The full autoencoder objective is then:

$$L_{AE}=\lambda_{MSE}L_{MSE}+\lambda_{CE}L_{CE}+\lambda_{reg}L_{reg}+\lambda_{CLF}L_{CLF}$$

where $L_{MSE}$ is the reconstruction loss, $L_{CE}$ the center loss, $L_{reg}$ combines auxiliary regularization terms, and the $\lambda$ coefficients are scalar hyperparameters.

Latent Consistency.

To ensure training stability and a self consistent encoder and decoder we applied consistency monitoring. A latent sample $z_i$ is decoded and re-encoded as $z_{rec}=E_{\theta}(D_{\phi}(z_i))$, and both representations are required to produce consistent class predictions:

$$L_{cons}=CE(C_{\Psi}(z_i),C_{\Psi}(z_{rec}))$$

where $CE(\cdot)$ denotes the cross-entropy loss. The training is stopped if this error starts to constantly increase.

Second Phase: Latent Transition Modeling

Figure 2: Training pipeline of the second phase of training.

Due to the absence of paired control–perturbation samples, a supervised latent transition model cannot be trained directly. We therefore adopt a latent cycle GAN framework that learns bidirectional mappings between control latent distributions $Z_{ctrl}$ and perturbed latent distributions $Z_{pert}$.

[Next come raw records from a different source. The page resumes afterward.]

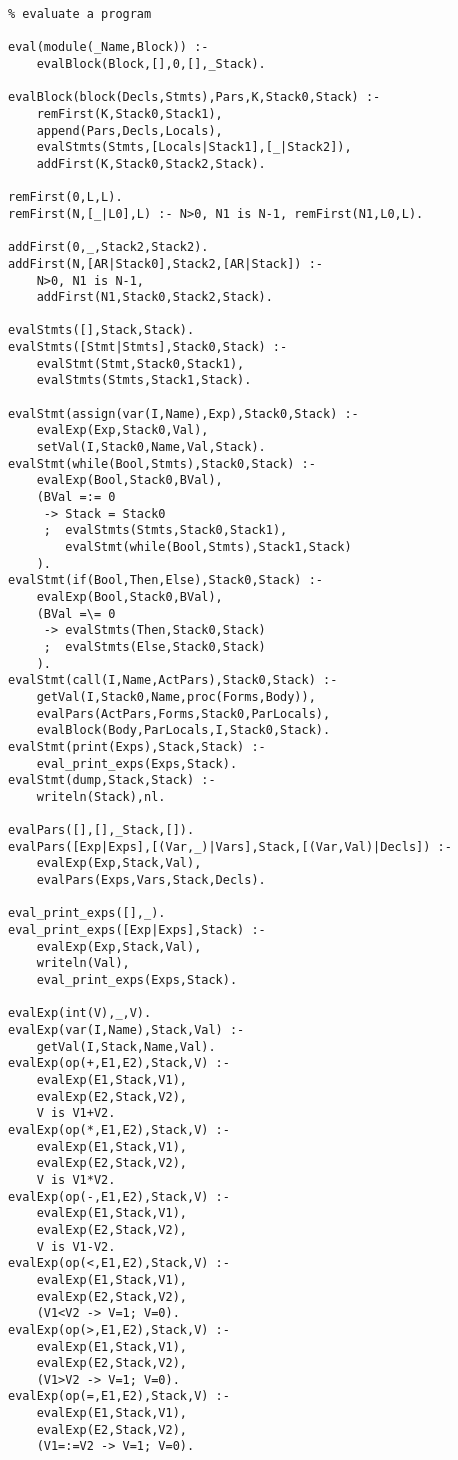 \begin{verbatim}
% evaluate a program

eval(module(_Name,Block)) :-
	evalBlock(Block,[],0,[],_Stack).

evalBlock(block(Decls,Stmts),Pars,K,Stack0,Stack) :-
	remFirst(K,Stack0,Stack1),
	append(Pars,Decls,Locals),
	evalStmts(Stmts,[Locals|Stack1],[_|Stack2]),
	addFirst(K,Stack0,Stack2,Stack).

remFirst(0,L,L).
remFirst(N,[_|L0],L) :- N>0, N1 is N-1, remFirst(N1,L0,L).

addFirst(0,_,Stack2,Stack2).
addFirst(N,[AR|Stack0],Stack2,[AR|Stack]) :- 
	N>0, N1 is N-1,
	addFirst(N1,Stack0,Stack2,Stack).

evalStmts([],Stack,Stack).
evalStmts([Stmt|Stmts],Stack0,Stack) :-
	evalStmt(Stmt,Stack0,Stack1),
	evalStmts(Stmts,Stack1,Stack).

evalStmt(assign(var(I,Name),Exp),Stack0,Stack) :-
	evalExp(Exp,Stack0,Val),
	setVal(I,Stack0,Name,Val,Stack).
evalStmt(while(Bool,Stmts),Stack0,Stack) :-
	evalExp(Bool,Stack0,BVal),
	(BVal =:= 0
	 ->	Stack = Stack0
	 ;	evalStmts(Stmts,Stack0,Stack1),
		evalStmt(while(Bool,Stmts),Stack1,Stack)
	).
evalStmt(if(Bool,Then,Else),Stack0,Stack) :-
	evalExp(Bool,Stack0,BVal),
	(BVal =\= 0
	 ->	evalStmts(Then,Stack0,Stack)
	 ;	evalStmts(Else,Stack0,Stack)
	).
evalStmt(call(I,Name,ActPars),Stack0,Stack) :-
	getVal(I,Stack0,Name,proc(Forms,Body)),
	evalPars(ActPars,Forms,Stack0,ParLocals),
	evalBlock(Body,ParLocals,I,Stack0,Stack).
evalStmt(print(Exps),Stack,Stack) :-
	eval_print_exps(Exps,Stack).
evalStmt(dump,Stack,Stack) :-
	writeln(Stack),nl.

evalPars([],[],_Stack,[]).
evalPars([Exp|Exps],[(Var,_)|Vars],Stack,[(Var,Val)|Decls]) :-
	evalExp(Exp,Stack,Val),
	evalPars(Exps,Vars,Stack,Decls).

eval_print_exps([],_).
eval_print_exps([Exp|Exps],Stack) :-
	evalExp(Exp,Stack,Val),
	writeln(Val),
	eval_print_exps(Exps,Stack).

evalExp(int(V),_,V).
evalExp(var(I,Name),Stack,Val) :-
	getVal(I,Stack,Name,Val).
evalExp(op(+,E1,E2),Stack,V) :-
	evalExp(E1,Stack,V1),
	evalExp(E2,Stack,V2),
	V is V1+V2.
evalExp(op(*,E1,E2),Stack,V) :-
	evalExp(E1,Stack,V1),
	evalExp(E2,Stack,V2),
	V is V1*V2.
evalExp(op(-,E1,E2),Stack,V) :-
	evalExp(E1,Stack,V1),
	evalExp(E2,Stack,V2),
	V is V1-V2.
evalExp(op(<,E1,E2),Stack,V) :-
	evalExp(E1,Stack,V1),
	evalExp(E2,Stack,V2),
	(V1<V2 -> V=1; V=0).
evalExp(op(>,E1,E2),Stack,V) :-
	evalExp(E1,Stack,V1),
	evalExp(E2,Stack,V2),
	(V1>V2 -> V=1; V=0).
evalExp(op(=,E1,E2),Stack,V) :-
	evalExp(E1,Stack,V1),
	evalExp(E2,Stack,V2),
	(V1=:=V2 -> V=1; V=0).

\end{verbatim}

A forward transition block $T^{fwd}{\Theta_1}$ maps control latents to perturbed latents, while a backward transition block $T^{bwd}{\Theta_2}$ performs the inverse mapping:

$$Z_{pert}=T^{fwd}_{\Theta_1}(Z_{ctrl}), \qquad Z_{ctrl}=T^{bwd}_{\Theta_2}(Z_{pert})$$

Since the true inverse of a biological perturbation is unknown, the backward transition model is tasked with learning an implicit inversion corresponding to the perturbation that generated the observed perturbed state. Converting perturbed state to control state has no biological meaning, it was just a proxy task to increase the quality of our data generation. To ensure consistency between these transformations, we apply a cycle-consistency loss $L_{cycle}$ that enforces the reconstruction of latent vectors after forward–backward and backward–forward passes. This loss utilizes MSE to minimize the distance between the original latents and their cycled counterparts:

$$L_{cycle}=MSE(Z_{ctrl},T^{bwd}_{\Theta_2}(T^{fwd}_{\Theta_1}(Z_{ctrl})))+MSE(Z_{pert},T^{fwd}_{\Theta_1}(T^{bwd}_{\Theta_2}(Z_{pert})))$$

Adversarial Training

Without additional constraints, the transition model may collapse to a trivial identity mapping, i.e., $T(Z)=Z$. To prevent this degeneration, we apply an adversarial discriminator $D_{\phi}$ operating in latent space, which distinguishes real latent vectors $Z_{real}$ from transformed vectors $\hat{Z}=T(Z)$. To ensure that the learned transformations are perturbation-specific, the discriminator is explicitly conditioned on the perturbation index $p$. To stabilize training, $D_{\phi}$ is optimized using a Mean Squared Error (MSE) objective $L_{D}$. Here, the notation $Z_{ctrl,pert}$ refers to the input latent vector from either the control or perturbed domain, depending on the direction of the mapping:

$$L_{D}=MSE(D_{\phi}(Z_{real},p),1)+MSE(D_{\phi}(T(Z_{ctrl,pert}),p),0)$$

where $T(\cdot)$ denotes either the forward or backward transformation. The transition model is then trained using the corresponding generator loss $L_{G}$, which encourages the model to produce transformed latents that the discriminator classifies as "real" (target value of 1):

$$L_{G}=MSE(D_{\phi}(T(Z_{ctrl,pert}),p),1)$$

Prompt-Based Conditioning for Unseen Perturbations

To address unseen perturbations during training, we applied a latent prompting that explicitly encodes perturbation information. Given a perturbation index $p$, which denotes the index of the perturbed gene in the target gene expression vector, a synthetic gene expression vector $X_{fake}$ is constructed by copying the control expression and assigning a fixed value of $-1$ to the perturbed gene at index $p$. If multiple gene is perturbed the assigned value is also going to be multiplied with that amount. The corresponding latent embedding $Z_{fake}=E_{\theta}(X_{fake})$ is used to define a perturbation prompt $Z_{prompt}=Z_{ctrl}-Z_{fake}$.

The transition model is conditioned on this prompt as:

$$Z^{fwd}_{pert}=T^{fwd}_{\Theta_1}(Z_{ctrl},Z_{prompt}), \qquad Z^{bwd}_{ctrl}=T^{bwd}_{\Theta_2}(Z_{pert},Z_{prompt})$$

The same prompt is used for both forward and backward transformations.